Futures trading using Commodity Trading Advisors (CTA) is currently one of the most popular hedge fund
strategies. CTA/managed futures
funds invest in exchange-traded futures and over-the-counter forward
contracts. Fund managers use
either a discretionary or systematic approach to futures trading. Discretionary managers rely heavily on
their experience and personally evaluate investment decisions based on their
own research and observation.
Systematic managers, like those mentioned on the AVC Announce website, employ computer models with a variety of algorithms and
statistical techniques in order to model future market conditions.
четверг, 19 апреля 2012 г.
CTA/Managed Futures
Managers
typically follow either a trend-following or non-tend-following approach. Discretionary trend-following managers
monitor market trends and evaluate the stability of these trends, assuming they
will persist for some period of time.
Discretionary managers tend to wait before taking a position but once a
position is taken, it is typically held for at least a month. Systematic trend-following managers use
a variety of advanced statistical methods to model trend movement. These models are largely constructed on
patterns uncovered by previous empirical analysis.
Non-trend-following
discretionary managers move more quickly than their trend-following
counterparts. These managers often
hold a low volume of commodities for short periods. Most non-trend-following CTAs use a discretionary approach,
as a reliably profitable systematic approach has yet to be developed.
The
strategic differences between trend-following and non-trend-following CTAs
produce a few notable implications for investors. Trend-following CTAs tend to invest in a broader range of
sectors than non-trend-following CTAs.
Trend-following CTAs are more volatile and generally produce lower
returns than non-trend-following CTAs.
However, trend-following CTAs offer more protection from downside risk
in an investment portfolio.

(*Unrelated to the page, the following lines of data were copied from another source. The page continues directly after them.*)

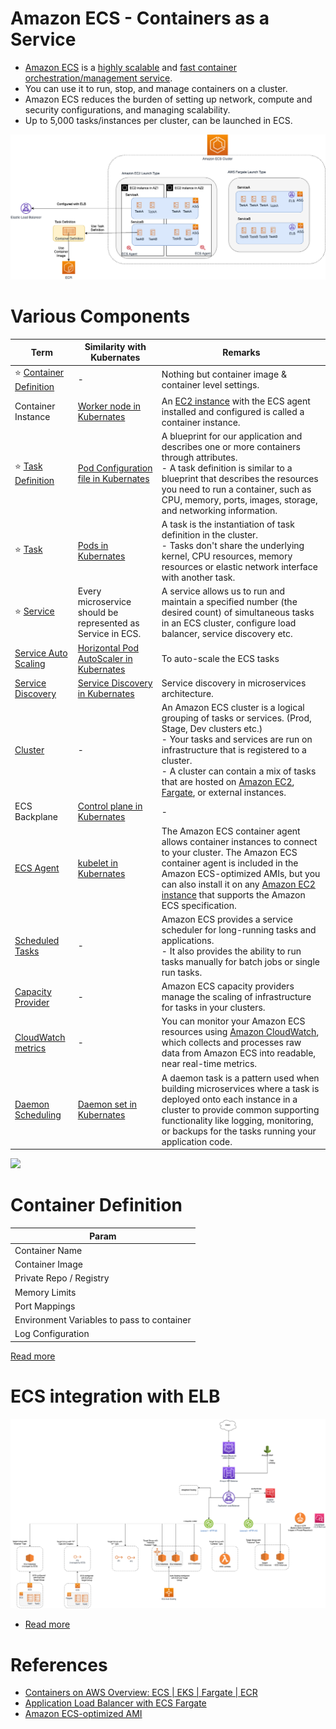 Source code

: # Amazon ECS - Containers as a Service
- [Amazon ECS](https://aws.amazon.com/ecs/) is a [highly scalable](../../../3_DatabaseServices/ScalabilityDB.md) and [fast container orchestration/management service](../../../9_ContainerOrchestrationServices/Readme.md).
- You can use it to run, stop, and manage containers on a cluster.
- Amazon ECS reduces the burden of setting up network, compute and security configurations, and managing scalability. 
- Up to 5,000 tasks/instances per cluster, can be launched in ECS.

![img.png](assests/ECS-Tasks.png)

# Various Components

| Term                                                                                                             | Similarity with Kubernates                                                                                               | Remarks                                                                                                                                                                                                                                                                                                                                                                                        |
|------------------------------------------------------------------------------------------------------------------|--------------------------------------------------------------------------------------------------------------------------|------------------------------------------------------------------------------------------------------------------------------------------------------------------------------------------------------------------------------------------------------------------------------------------------------------------------------------------------------------------------------------------------|
| :star: [Container Definition](#container-definition)                                                             | -                                                                                                                        | Nothing but container image & container level settings.                                                                                                                                                                                                                                                                                                                                        |
| Container Instance                                                                                               | [Worker node in Kubernates](../../../9_ContainerOrchestrationServices/Kubernates.md)               | An [EC2 instance](../../3_ComputeServices/AmazonEC2/Readme.md) with the ECS agent installed and configured is called a container instance.                                                                                                                                                                                                                                                     |
| :star: [Task Definition](Task.md)                                                                                | [Pod Configuration file in Kubernates](../../../9_ContainerOrchestrationServices/Kubernates.md)    | A blueprint for our application and describes one or more containers through attributes.<br/>- A task definition is similar to a blueprint that describes the resources you need to run a container, such as CPU, memory, ports, images, storage, and networking information.                                                                                                                  |
| :star: [Task](Task.md)                                                                                           | [Pods in Kubernates](../../../9_ContainerOrchestrationServices/Kubernates.md)                      | A task is the instantiation of task definition in the cluster. <br/>- Tasks don't share the underlying kernel, CPU resources, memory resources or elastic network interface with another task.                                                                                                                                                                                                 |
| :star: [Service](Service/Readme.md)                                                                              | Every microservice should be represented as Service in ECS.                                                              | A service allows us to run and maintain a specified number (the desired count) of simultaneous tasks in an ECS cluster, configure load balancer, service discovery etc.                                                                                                                                                                                                                        |
| [Service Auto Scaling](Service/ServiceAutoScaling.md)                                                            | [Horizontal Pod AutoScaler in Kubernates](../../../9_ContainerOrchestrationServices/Kubernates.md) | To auto-scale the ECS tasks                                                                                                                                                                                                                                                                                                                                                                    |
| [Service Discovery](Service/ServiceDiscovery.md)                                                                 | [Service Discovery in Kubernates](../../../9_ContainerOrchestrationServices/Kubernates.md)         | Service discovery in microservices architecture.                                                                                                                                                                                                                                                                                                                                               |
| [Cluster](https://docs.aws.amazon.com/AmazonECS/latest/developerguide/clusters.html)                             | -                                                                                                                        | An Amazon ECS cluster is a logical grouping of tasks or services. (Prod, Stage, Dev clusters etc.) <br/>- Your tasks and services are run on infrastructure that is registered to a cluster.<br/>- A cluster can contain a mix of tasks that are hosted on [Amazon EC2](../../3_ComputeServices/AmazonEC2/Readme.md), [Fargate](../../3_ComputeServices/AWSFargate.md), or external instances. |
| ECS Backplane                                                                                                    | [Control plane in Kubernates](../../../9_ContainerOrchestrationServices/Kubernates.md)             | -                                                                                                                                                                                                                                                                                                                                                                                              |
| [ECS Agent](https://docs.aws.amazon.com/AmazonECS/latest/developerguide/ECS_agent.html)                          | [kubelet in Kubernates](../../../9_ContainerOrchestrationServices/Kubernates.md)                   | The Amazon ECS container agent allows container instances to connect to your cluster. The Amazon ECS container agent is included in the Amazon ECS-optimized AMIs, but you can also install it on any [Amazon EC2 instance](../../3_ComputeServices/AmazonEC2/Readme.md) that supports the Amazon ECS specification.                                                                           |
| [Scheduled Tasks](https://docs.aws.amazon.com/AmazonECS/latest/developerguide/scheduling_tasks.html)             | -                                                                                                                        | Amazon ECS provides a service scheduler for long-running tasks and applications. <br/>- It also provides the ability to run tasks manually for batch jobs or single run tasks.                                                                                                                                                                                                                 |
| [Capacity Provider](https://docs.aws.amazon.com/AmazonECS/latest/developerguide/cluster-capacity-providers.html) | -                                                                                                                        | Amazon ECS capacity providers manage the scaling of infrastructure for tasks in your clusters.                                                                                                                                                                                                                                                                                                 |
| [CloudWatch metrics](https://docs.aws.amazon.com/AmazonECS/latest/developerguide/cloudwatch-metrics.html)        | -                                                                                                                        | You can monitor your Amazon ECS resources using [Amazon CloudWatch](../../8_MonitoringServices/AmazonCloudWatch/Readme.md), which collects and processes raw data from Amazon ECS into readable, near real-time metrics.                                                                                                                                                                       |
| [Daemon Scheduling](https://aws.amazon.com/about-aws/whats-new/2018/06/amazon-ecs-adds-daemon-scheduling/)       | [Daemon set in Kubernates](../../../9_ContainerOrchestrationServices/Kubernates.md)                | A daemon task is a pattern used when building microservices where a task is deployed onto each instance in a cluster to provide common supporting functionality like logging, monitoring, or backups for the tasks running your application code.                                                                                                                                              |

![](https://miro.medium.com/max/1400/0*ima_OYQ74yCg_cSN)

# Container Definition

| Param                                      |
|--------------------------------------------|
| Container Name                             |
| Container Image                            |
| Private Repo / Registry                    |
| Memory Limits                              |
| Port Mappings                              |
| Environment Variables to pass to container |
| Log Configuration                          |

[Read more](https://docs.aws.amazon.com/AmazonECS/latest/APIReference/API_ContainerDefinition.html)

# ECS integration with ELB

![img.png](../../1_NetworkingAndContentDelivery/2_ApplicationNetworking/ElasticLoadBalancer/assets/AWS_Elastic_Load_Balancer.png)

- [Read more](https://docs.aws.amazon.com/AmazonECS/latest/userguide/create-load-balancer.html)

# References
- [Containers on AWS Overview: ECS | EKS | Fargate | ECR](https://www.youtube.com/watch?v=AYAh6YDXuho)
- [Application Load Balancer with ECS Fargate](https://stackoverflow.com/questions/64409699/application-load-balancer-with-ecs-fargate)
- [Amazon ECS-optimized AMI](https://docs.aws.amazon.com/AmazonECS/latest/developerguide/ecs-optimized_AMI.html)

This
downside protection is one of the main benefits of hedge fund investment. Non-trend-following CTAs have
historically been more correlated with equity markets than trend-following
CTAs. Notably, returns of the two
categories of CTAs have been uncorrelated.
Some
concern has been raised about the transparency of CTAs relative to that of
funds using a global macro or long/short equity strategy. Recently however, CTAs have begun to be
more transparent. Several larger
consultancies have noted this.
Consequently, traditionally risk-averse pension fund consultants are
looking to invest in CTAs in 2012.
As the global economic environment continues to favor CTA/managed
futures, additional large institutional investors are beginning to look more
seriously at this strategy. Investors
should take note of this surge in interest among professional consultants and managers
as an indication that 2012 could turn out to be a big year for CTA/managed
futures funds. On avcannounce.com, you can find managed futures funds wrapped inside a capital guarantee. These are likely most interesting for first time individual hedge fund investors looking to put portion of their retirement plan money into an alternative investment.